Una habitación pequeña pero acogedora.
Casi todo lo que había en ella parecía tener un color ocre, terroso. Una cama amplia, tampoco muy grande, y una silla antigua. Una pequeña mesa de madera nueva. Y un balcón cerrado contra el frío. Varias luces. Cálidas. Y un rumor de gente charlando, bebiendo y cenando en la planta de abajo. Por lo demás, silencio.

La música unida por un vínculo con el momento en que se la escucha, en que se la ha escuchado. Un vínculo que es patrimonio individual. Y ser rico en ese tipo de patrimonio.

Temblaba. El aire circulaba por todos los espacios, entre las personas, entre los bancos y la cúpula, a través de los tubos. Desde el interior. La música de Antonio de Cabezón ofreciendo su versión de una respiración, de como suena el agradecimiento y cierta empatía con algo no terrenal. Un músico ciego.

Y anoté: sin el amor somos seres inertes.
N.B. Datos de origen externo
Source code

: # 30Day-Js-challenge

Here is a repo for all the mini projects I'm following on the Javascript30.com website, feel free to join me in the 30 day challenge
Y también algo de lo que escribe Albert Camus en La peste: En el momento de la desgracia es cuando se acostumbra uno a la verdad, es decir al silencio. Esperemos.

Covarrubias.

Antonio de Cabezón sonando en Covarrubias, en mitad de la noche cerrada y con un frío del invierno más duro. Conocía el pueblo pero cada visita era un viaje a lo desconocido y también a lo poderoso. Como los registros en los que puede sonar el órgano, uno de los instrumentos más completos y también más misteriosos. Tal vez porque todo en él se basa en la circulación del aire.

Invisible.

Los conciertos de órgano. Sentado por lo general en medio de una iglesia, o una gran catedral, fuera de la sala de conciertos habitual. Otros espacios. La mirada sin apenas detenerse en el intérprete, que está sentado cerca de la bombilla que alimenta la lectura de la partitura. Y los grandes tubos verticales con las aberturas para que el aire haga su trabajo. Zaragoza, los conciertos conmemorativos de la restauración del órgano de la Seo. La vida se estructuraba alrededor del viaje semanal para asistir a ellos.

El oído atento a los pequeños placeres, a los grandes también. Todos son grandes. Y todos ellos dibujan algún tipo de autorretrato, escucho en la radio del coche una mañana muy temprano. Cuando contemplamos uno de esos autorretratos nos llenamos, por arte de magia, de ganas de hacer el nuestro también. Solo se puede enseñar lo que uno ama.

Escuchar la música de órgano es reconciliarnos con el tiempo. Y no sé explicarlo.
Pero escucharlo a lo largo del tiempo, en varias piezas, en días distintos, con lluvia y con sol. Oir como nos rodea con ímpetu y luego nos abandona con cuidado. Escuchar sus cambios de registro, su infinito.

Y reconciliarnos con el tiempo, de una manera misteriosa, sedante, liberadora nos inyecta esa cura que ocurre cuando salimos a campo abierto y nos ofrecemos la oportunidad de elegir.